Exercise -> Pick out every line of the entries below where "Fathers" occurs, and copy those lines.

[Saved entries]
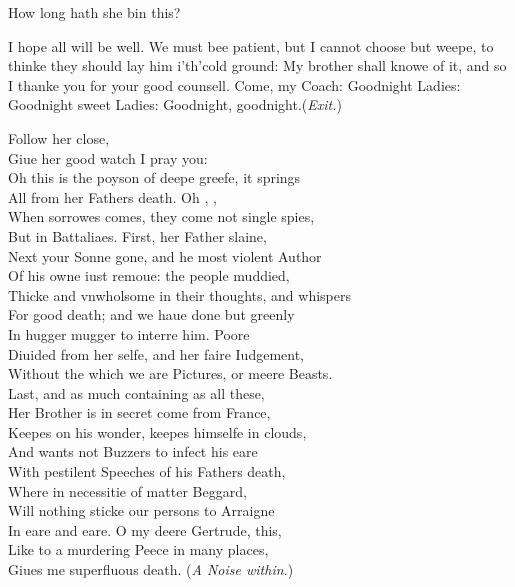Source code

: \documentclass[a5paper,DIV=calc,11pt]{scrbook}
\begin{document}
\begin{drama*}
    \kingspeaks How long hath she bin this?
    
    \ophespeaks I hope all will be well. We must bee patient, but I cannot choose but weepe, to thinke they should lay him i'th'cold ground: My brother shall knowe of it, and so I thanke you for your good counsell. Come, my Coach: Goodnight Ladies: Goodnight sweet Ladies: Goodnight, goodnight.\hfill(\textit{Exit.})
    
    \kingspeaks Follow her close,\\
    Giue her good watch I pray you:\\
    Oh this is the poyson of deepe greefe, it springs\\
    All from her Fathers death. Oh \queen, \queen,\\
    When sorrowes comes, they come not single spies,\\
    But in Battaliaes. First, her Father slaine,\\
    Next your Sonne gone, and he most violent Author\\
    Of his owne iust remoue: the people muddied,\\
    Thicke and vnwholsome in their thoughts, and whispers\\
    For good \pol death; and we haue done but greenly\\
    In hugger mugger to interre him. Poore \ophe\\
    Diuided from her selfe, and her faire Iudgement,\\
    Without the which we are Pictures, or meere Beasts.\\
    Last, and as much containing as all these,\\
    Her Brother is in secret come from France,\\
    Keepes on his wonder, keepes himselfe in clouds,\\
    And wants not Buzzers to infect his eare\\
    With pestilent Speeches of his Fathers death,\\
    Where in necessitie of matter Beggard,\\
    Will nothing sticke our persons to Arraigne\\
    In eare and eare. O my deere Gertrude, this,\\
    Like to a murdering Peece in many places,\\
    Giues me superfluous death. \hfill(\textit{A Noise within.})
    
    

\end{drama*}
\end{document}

* * *

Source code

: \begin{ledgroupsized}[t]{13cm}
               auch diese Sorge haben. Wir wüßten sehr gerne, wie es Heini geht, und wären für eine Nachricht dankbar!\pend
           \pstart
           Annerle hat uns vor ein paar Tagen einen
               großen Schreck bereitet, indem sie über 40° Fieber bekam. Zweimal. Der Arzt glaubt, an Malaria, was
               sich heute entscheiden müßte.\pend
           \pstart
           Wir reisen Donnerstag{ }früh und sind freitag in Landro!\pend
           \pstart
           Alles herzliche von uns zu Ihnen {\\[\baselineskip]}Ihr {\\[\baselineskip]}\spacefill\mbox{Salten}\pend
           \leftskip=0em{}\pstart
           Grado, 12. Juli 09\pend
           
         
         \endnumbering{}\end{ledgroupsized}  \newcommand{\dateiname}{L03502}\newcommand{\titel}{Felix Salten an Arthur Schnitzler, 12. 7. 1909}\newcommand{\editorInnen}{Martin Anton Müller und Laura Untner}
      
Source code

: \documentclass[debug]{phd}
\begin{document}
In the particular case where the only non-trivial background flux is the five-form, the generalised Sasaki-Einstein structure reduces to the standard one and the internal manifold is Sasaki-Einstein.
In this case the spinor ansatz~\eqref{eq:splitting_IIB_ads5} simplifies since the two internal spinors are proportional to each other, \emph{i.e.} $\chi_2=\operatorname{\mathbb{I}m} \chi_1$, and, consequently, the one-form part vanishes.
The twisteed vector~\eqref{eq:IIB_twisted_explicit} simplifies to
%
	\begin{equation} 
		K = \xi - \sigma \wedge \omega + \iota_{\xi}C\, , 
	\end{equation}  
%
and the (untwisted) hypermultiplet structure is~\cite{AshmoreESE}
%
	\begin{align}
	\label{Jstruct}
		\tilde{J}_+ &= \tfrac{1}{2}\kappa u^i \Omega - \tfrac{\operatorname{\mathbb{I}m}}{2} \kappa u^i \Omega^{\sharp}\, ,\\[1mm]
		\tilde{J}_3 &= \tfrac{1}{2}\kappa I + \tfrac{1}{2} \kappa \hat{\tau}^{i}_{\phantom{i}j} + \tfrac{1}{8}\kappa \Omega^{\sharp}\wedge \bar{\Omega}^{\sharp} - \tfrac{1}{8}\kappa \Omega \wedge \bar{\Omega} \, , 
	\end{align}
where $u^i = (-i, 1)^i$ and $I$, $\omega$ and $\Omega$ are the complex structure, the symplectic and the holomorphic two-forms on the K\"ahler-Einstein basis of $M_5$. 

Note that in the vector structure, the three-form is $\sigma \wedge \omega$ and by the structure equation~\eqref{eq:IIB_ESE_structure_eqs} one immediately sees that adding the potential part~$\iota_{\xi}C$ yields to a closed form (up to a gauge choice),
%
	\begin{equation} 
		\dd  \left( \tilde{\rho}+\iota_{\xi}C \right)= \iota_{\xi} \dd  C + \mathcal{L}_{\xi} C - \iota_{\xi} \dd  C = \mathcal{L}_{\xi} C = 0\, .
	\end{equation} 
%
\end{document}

Output ->
    All from her Fathers death. Oh \queen, \queen,\\
    With pestilent Speeches of his Fathers death,\\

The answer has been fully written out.